How Does Ethereum Mining Work?
The primary functions behind Ethereum’s mining process are the same as Bitcoin. Nodes compete against each other to complete a mathematical equation. The node to add the next block to the blockchain receives a reward of around 3.5 ETH. A block is attached to the ETH blockchain every 14-16 seconds.
Ethereum utilizes the ethash mining algorithm rather than the SHA-256 algorithm found in Bitcoin’s mining process. Both mining processes use proof-of-work systems. Consequently, both cryptos consume large amounts of electricity when mined.
Ethereum Account Based Protocol
Ethereum employs a more simplistic and familiar approach to the problem of double spending. Transactions tracking operates similarly to traditional bank accounts. Unlike Bitcoin, Ethereum users are sending their tokens and not just signature hash inputs. This difference means that each Ethereum account experiences information and direct value transfers with each transaction.
There are a few reasons why Ethereum chose this protocol over Bitcoin’s UTXO blockchain version. For one, account-based protocols are only possible when you have centralization. Ethereum’s development team ensures that when a person sends ETH that they have the token in their wallet before they send transaction request approval.
This centralization also means that the developers could void, refund, and reverse transactions if they feel the need to do so. They already showed this ability during a decentralized autonomous organization (DAO) hack on June 17th, 2016. In this incident, developers refunded fifty million in stolen Ethereum by initiating a hard fork thereby creating Ethereum Classic (ETC) and Ethereum (ETH).
Ethereum miners experienced increased hash rate since 2016, but nothing even close to Bitcoin’s numbers. Ethereum is still mined using graphics processing unit (GPU) miners. While these devices are far more powerful than central processing units (CPUs), they can’t compare to the capabilities of ASIC miners.
GPU miners have some distinct advantages and disadvantages when compared to ASIC miners. GPU miners can mine multiple cryptocurrencies, regardless of their hash algorithm. For many miners, this flexibility is paramount to their mining strategy. GPU miners are much cheaper than ASIC mining rigs, but they are lacking in performance capabilities. Additionally, GPUs are not standalone devices; whereas ASIC mining rigs usually require only a power supply.
Ethereum vs. Bitcoin Mining: Changes are Coming
Ethereum developers announced that in the coming months they plan to move away from the proof-of-work system and institute a proof-of-stake system for mining. The main difference between the two is that the latter doesn’t require expensive hardware or massive computing power. Users stake their coins in their wallets on the blockchain to receive a reward based on the number of coins you hold.
This decision to change to a proof-of-stake protocol helps reduce centralization on the blockchain. Five mining pools dominate the Ethereum mining sectors currently.

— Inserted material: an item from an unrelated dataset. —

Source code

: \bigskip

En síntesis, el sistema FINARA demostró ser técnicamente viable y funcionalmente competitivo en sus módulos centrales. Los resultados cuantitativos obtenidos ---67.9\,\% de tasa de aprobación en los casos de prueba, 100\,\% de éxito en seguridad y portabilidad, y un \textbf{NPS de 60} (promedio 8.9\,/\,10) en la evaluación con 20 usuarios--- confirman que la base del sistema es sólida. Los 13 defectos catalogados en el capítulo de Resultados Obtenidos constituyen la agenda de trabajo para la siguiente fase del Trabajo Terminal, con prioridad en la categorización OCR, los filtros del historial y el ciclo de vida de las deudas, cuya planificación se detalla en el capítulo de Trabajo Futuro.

According to recent reports Ethermine, f2pool_2, and ethfans.org are responsible for 85 percent of the Ethereum network’s hash rate.
Ethereum vs. Bitcoin Mining: Profitability Comparison
It is difficult to compose a legitimate Ethereum vs. Bitcoin mining profitability comparison because there are so many factors to consider. Both cryptocurrencies will require a substantial investment to start up a mining operation.
You should take into account the fact that Bitcoin is much scarcer than Ethereum. This scarcity could result in substantial gains in the value of Bitcoin in the future. However, Ethereum serves a unique purpose in the crypto space, and both their ERC-20 and ERC-712 protocols are the backbone of the majority of the tokens in the marketplace. This dependency could lead to a scenario where Ethereum overtakes Bitcoin regarding total market capitalization in the coming years.
Ethereum vs. Bitcoin Mining – Now You Know
Now that you have a better understanding of the key differences between Ethereum and Bitcoin, you‘re ready to start researching hardware prices and calculating your profitability.